I’m still tweaking the setup, and there’s some of the fiddly stuff to sort out, like cutting down brake hoses and tydying up the fork steerer length. A few bits are borrowed, like the minimally lovely Middleburn cranks, the lightweight Speedcity wheelset and the leggy On One Superlight carbon forks. I’m even trying out a 29/44 chainring combo. Another experiment.
Only two chainrings means a neater chainline and less to think about. The 29er wheel accounts for about a cog and a half difference in gear size over a 26in bike, so I could envisage running out of gears on a long technical climb. A bigger gear means you have to attack the climb faster, like a singlespeed, and use the momentum and that extra 29er grip to hurl you up.
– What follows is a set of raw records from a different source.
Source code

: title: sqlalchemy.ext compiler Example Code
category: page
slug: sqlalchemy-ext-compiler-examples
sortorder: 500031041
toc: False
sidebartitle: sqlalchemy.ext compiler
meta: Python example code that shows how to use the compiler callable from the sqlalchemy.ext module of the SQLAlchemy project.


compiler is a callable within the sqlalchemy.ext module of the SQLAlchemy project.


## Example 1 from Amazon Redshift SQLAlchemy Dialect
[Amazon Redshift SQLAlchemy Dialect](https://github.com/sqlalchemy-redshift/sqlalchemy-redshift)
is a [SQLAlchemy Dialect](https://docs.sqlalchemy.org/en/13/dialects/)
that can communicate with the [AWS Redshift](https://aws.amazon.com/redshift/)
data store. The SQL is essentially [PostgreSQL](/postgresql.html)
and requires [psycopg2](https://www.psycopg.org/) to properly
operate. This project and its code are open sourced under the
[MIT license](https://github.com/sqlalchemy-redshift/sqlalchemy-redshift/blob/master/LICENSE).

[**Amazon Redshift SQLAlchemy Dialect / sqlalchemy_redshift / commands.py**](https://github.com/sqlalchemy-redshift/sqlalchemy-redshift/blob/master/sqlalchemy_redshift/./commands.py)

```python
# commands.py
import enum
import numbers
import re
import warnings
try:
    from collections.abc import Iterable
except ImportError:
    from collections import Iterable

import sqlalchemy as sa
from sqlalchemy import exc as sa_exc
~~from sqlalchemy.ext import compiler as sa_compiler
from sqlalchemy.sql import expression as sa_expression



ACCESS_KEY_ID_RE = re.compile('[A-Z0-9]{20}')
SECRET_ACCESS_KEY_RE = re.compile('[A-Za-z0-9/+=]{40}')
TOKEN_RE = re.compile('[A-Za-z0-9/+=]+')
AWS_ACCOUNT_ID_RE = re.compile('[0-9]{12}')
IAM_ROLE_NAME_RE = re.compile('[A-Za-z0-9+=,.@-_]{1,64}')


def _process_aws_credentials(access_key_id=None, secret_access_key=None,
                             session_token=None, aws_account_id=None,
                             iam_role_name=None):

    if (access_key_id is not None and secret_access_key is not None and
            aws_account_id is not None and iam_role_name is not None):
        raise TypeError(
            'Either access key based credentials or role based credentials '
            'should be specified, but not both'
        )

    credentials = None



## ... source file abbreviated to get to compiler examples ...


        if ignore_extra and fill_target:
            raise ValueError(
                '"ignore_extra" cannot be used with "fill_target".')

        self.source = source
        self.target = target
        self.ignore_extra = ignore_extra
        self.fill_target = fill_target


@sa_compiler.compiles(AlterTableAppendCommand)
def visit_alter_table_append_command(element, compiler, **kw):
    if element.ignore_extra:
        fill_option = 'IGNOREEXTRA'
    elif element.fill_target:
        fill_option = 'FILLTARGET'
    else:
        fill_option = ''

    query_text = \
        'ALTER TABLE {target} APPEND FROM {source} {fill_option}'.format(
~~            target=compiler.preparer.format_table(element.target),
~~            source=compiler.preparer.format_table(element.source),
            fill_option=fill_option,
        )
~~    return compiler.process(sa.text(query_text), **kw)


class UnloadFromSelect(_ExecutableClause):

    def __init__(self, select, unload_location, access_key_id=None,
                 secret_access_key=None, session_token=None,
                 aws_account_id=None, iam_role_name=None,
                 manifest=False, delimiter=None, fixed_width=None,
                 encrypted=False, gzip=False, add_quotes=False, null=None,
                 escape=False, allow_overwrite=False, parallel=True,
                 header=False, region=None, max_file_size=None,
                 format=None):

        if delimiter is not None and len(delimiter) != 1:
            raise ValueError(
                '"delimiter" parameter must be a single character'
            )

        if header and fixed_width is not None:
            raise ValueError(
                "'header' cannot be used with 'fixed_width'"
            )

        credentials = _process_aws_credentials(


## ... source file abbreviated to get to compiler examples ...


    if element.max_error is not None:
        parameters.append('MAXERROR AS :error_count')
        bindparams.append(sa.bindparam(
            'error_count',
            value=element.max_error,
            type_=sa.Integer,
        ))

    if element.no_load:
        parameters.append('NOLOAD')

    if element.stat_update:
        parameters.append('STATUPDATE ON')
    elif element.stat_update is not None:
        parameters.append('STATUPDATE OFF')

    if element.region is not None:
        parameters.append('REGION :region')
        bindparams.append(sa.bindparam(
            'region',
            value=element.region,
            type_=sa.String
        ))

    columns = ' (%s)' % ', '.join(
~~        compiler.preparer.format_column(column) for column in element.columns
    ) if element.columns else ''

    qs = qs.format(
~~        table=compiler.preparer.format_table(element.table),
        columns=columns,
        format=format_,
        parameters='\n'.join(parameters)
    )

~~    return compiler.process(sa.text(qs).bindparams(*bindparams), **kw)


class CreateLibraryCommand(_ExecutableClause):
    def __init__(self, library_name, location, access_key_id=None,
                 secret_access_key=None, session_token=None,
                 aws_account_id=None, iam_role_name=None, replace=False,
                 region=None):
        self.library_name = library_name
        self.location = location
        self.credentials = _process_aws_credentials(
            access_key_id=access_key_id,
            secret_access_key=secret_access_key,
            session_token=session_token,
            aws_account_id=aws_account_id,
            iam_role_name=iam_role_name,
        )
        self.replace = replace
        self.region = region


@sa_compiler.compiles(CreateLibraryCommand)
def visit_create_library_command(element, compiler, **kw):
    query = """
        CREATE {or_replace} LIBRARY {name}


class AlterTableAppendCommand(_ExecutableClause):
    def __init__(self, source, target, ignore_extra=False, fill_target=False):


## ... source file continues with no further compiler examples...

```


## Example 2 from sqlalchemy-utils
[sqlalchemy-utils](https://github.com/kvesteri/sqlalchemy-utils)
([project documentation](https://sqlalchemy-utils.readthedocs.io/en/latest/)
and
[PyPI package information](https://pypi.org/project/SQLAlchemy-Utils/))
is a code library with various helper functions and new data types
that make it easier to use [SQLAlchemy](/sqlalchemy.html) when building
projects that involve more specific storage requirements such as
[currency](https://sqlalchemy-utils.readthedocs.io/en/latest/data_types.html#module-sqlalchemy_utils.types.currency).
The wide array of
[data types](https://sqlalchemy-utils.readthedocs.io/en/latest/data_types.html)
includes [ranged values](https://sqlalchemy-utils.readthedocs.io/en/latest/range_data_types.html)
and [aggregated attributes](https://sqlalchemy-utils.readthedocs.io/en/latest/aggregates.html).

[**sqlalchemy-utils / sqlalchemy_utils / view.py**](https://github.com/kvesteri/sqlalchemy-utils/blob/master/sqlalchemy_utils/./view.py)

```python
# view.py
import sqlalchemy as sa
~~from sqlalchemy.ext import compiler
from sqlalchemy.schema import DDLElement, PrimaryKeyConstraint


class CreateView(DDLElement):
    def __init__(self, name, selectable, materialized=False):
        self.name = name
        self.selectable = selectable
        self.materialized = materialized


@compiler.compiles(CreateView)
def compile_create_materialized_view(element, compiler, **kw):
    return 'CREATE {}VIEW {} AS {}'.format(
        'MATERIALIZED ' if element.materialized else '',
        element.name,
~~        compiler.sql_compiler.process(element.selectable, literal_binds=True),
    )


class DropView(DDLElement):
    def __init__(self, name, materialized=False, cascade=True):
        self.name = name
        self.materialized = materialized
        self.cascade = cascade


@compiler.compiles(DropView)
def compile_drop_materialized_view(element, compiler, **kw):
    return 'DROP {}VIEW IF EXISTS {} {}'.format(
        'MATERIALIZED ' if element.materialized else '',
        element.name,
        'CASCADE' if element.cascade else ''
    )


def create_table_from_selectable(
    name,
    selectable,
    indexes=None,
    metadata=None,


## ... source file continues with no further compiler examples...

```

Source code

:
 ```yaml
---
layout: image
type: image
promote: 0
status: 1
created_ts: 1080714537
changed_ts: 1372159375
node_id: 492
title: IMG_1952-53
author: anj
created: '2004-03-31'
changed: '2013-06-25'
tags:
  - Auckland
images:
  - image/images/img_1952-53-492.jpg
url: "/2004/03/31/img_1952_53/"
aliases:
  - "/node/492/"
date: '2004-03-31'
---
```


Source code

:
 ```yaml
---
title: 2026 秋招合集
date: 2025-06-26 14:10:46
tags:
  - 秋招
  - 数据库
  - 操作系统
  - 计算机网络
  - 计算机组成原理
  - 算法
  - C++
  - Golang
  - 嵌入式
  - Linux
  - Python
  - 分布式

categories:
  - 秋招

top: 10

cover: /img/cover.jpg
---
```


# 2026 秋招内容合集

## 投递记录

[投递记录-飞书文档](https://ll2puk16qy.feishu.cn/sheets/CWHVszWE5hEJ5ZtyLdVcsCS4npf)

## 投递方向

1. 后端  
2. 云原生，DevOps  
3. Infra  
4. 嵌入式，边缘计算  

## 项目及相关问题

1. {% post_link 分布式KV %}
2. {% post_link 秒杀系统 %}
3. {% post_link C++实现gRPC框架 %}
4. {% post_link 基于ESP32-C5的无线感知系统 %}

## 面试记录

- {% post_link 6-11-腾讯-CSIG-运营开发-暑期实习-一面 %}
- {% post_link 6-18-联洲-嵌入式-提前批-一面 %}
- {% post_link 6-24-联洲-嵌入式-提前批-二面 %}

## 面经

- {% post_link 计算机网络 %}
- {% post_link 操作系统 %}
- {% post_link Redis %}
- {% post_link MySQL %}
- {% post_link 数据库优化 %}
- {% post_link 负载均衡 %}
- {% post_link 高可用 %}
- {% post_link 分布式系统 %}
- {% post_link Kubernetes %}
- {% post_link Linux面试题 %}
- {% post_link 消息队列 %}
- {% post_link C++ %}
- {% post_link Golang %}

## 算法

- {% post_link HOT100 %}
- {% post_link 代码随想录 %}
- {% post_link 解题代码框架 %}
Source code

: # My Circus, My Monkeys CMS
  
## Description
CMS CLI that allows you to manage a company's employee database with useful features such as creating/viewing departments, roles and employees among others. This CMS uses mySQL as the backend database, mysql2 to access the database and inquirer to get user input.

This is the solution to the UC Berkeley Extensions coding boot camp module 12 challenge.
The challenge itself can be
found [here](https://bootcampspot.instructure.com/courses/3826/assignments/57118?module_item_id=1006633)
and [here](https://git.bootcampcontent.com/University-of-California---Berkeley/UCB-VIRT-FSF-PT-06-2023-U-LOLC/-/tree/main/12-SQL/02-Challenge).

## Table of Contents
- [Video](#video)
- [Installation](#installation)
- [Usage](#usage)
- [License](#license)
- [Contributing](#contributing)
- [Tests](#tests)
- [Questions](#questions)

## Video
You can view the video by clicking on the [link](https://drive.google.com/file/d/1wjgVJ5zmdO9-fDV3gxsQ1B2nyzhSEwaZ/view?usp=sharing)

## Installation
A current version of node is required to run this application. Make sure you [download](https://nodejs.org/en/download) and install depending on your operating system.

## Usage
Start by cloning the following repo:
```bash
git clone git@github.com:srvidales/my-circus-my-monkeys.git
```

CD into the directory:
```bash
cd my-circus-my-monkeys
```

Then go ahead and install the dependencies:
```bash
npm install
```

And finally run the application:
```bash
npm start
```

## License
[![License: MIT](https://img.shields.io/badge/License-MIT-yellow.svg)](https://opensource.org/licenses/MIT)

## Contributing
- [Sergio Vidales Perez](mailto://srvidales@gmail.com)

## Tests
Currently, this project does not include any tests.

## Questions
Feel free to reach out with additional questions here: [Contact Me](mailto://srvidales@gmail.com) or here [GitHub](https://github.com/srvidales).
So far I like it, though I’m having trouble getting it to shift reliably into the smallest cog at the back – removing a couple of links from the chain helped. (edit: I’ve now fitted a longer arm rear mech, and that has sorted it out) Think I’ll fit a Tiagra front mech I have around, as this will maximise tyre clearance and look a bit neater too.
On One’s new carbon forks weigh about 940g, have massive clearances and are unashamedly cylindrical to keep them on track. Like the steel version the frame came with, it has a 47mm, 29er specific offset. I’ve fitted a 180mm front disc, the norm these days so I’m told. Does the job nicely.